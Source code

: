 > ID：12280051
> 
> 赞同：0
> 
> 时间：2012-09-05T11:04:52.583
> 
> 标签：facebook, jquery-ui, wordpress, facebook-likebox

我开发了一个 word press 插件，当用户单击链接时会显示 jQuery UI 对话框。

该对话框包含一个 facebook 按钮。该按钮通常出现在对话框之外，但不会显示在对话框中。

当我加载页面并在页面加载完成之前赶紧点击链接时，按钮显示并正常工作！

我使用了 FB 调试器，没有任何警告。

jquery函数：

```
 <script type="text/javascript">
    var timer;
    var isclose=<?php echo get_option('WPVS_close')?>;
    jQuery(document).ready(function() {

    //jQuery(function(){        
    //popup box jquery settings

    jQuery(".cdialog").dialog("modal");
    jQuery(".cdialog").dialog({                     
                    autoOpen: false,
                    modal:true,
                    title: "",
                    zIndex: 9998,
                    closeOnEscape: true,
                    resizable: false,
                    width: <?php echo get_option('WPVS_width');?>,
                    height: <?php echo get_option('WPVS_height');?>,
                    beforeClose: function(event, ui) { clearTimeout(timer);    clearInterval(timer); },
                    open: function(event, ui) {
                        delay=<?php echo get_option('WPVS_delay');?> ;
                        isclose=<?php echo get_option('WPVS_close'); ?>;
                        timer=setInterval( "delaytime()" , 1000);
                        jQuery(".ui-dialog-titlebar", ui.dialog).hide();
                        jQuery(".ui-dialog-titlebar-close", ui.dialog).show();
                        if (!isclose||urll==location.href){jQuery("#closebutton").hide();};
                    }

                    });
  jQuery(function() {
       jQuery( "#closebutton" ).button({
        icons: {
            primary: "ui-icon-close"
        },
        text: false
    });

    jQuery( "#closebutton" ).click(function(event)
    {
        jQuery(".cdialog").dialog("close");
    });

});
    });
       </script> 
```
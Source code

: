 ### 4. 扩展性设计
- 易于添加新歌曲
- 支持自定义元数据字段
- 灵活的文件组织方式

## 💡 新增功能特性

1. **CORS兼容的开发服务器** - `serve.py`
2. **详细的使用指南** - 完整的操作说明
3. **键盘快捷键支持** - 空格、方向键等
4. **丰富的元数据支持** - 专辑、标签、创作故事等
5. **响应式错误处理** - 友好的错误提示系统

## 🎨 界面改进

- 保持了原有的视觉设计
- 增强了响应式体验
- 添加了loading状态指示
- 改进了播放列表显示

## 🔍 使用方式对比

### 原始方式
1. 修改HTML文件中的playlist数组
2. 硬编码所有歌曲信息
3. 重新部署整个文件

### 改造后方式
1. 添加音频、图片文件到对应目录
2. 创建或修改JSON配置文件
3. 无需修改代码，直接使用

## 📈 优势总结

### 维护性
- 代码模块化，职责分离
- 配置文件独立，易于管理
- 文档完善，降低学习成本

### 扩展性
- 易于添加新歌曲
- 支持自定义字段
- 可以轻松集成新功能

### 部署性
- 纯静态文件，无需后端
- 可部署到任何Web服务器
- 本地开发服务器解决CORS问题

********

## WORK INSTRUCTIONS
Start at the line containing "- 配置文件独立，易于管理" and transcribe through the end of the entries. Please keep both ends and add nothing.

## RESPONSE AREA
- 配置文件独立，易于管理
- 文档完善，降低学习成本

### 扩展性
- 易于添加新歌曲
- 支持自定义字段
- 可以轻松集成新功能

### 部署性
- 纯静态文件，无需后端
- 可部署到任何Web服务器
- 本地开发服务器解决CORS问题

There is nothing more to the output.